-------- DATA PROVIDED
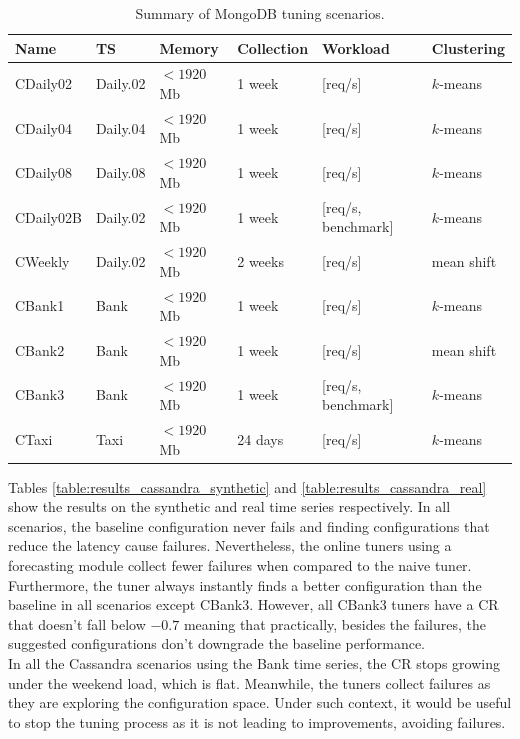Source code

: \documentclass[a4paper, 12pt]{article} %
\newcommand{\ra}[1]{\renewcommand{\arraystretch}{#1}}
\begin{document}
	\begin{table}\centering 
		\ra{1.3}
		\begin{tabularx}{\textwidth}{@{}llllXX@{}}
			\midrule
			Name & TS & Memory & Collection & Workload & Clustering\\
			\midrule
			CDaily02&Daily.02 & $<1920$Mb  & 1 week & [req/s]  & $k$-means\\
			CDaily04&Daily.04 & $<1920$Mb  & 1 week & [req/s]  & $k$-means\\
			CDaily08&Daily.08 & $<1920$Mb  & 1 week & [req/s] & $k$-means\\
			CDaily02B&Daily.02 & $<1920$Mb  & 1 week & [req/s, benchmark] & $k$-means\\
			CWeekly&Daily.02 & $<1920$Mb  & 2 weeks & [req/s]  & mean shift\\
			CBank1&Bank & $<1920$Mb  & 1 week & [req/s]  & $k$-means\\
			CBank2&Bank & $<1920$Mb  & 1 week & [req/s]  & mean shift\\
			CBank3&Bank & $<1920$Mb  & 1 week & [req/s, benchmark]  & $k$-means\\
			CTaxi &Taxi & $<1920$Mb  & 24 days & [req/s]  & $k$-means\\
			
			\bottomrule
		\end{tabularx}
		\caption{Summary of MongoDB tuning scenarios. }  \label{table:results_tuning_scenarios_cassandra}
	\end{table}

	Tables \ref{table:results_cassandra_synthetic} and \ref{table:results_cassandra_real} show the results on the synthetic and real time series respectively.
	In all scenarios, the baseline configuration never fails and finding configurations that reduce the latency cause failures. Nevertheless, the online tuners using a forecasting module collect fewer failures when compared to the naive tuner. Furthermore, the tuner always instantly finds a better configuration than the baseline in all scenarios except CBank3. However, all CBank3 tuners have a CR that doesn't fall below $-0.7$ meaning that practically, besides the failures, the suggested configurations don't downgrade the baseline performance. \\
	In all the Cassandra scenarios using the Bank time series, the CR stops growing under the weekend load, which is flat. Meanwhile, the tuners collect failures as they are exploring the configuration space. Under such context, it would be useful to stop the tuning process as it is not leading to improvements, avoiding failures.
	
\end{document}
----------------
-------- DATA PROVIDED
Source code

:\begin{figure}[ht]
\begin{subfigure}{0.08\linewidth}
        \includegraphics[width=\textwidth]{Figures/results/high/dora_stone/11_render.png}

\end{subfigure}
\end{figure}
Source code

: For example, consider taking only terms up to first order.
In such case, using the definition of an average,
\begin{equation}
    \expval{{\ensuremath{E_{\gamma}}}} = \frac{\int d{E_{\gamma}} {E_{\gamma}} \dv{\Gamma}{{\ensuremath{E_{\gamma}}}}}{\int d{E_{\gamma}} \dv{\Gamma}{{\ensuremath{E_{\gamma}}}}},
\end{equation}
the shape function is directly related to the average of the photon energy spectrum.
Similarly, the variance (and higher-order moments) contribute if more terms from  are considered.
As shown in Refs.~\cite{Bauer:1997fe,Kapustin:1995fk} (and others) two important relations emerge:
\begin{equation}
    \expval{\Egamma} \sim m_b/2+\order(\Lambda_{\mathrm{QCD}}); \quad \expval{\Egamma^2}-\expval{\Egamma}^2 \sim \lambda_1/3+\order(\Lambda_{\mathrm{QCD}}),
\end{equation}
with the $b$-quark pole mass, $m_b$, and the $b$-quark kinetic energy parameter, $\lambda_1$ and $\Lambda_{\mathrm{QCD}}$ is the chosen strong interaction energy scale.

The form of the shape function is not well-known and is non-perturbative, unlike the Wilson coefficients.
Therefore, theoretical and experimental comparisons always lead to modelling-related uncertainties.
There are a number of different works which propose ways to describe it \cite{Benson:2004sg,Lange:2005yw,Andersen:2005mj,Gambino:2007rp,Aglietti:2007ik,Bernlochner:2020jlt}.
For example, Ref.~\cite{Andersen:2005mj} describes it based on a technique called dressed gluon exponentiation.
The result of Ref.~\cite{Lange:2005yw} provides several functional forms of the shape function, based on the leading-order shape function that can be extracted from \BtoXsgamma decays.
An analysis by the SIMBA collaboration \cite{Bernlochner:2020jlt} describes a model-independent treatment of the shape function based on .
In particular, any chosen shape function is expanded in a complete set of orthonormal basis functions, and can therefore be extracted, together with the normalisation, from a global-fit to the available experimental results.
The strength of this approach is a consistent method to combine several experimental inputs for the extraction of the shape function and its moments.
----------------
### ABOUT THIS TASK
Go through the records and gather the lines that hold "which".

### OUTPUT OF THE EXERCISE
	In all the Cassandra scenarios using the Bank time series, the CR stops growing under the weekend load, which is flat. Meanwhile, the tuners collect failures as they are exploring the configuration space. Under such context, it would be useful to stop the tuning process as it is not leading to improvements, avoiding failures.
There are a number of different works which propose ways to describe it \cite{Benson:2004sg,Lange:2005yw,Andersen:2005mj,Gambino:2007rp,Aglietti:2007ik,Bernlochner:2020jlt}.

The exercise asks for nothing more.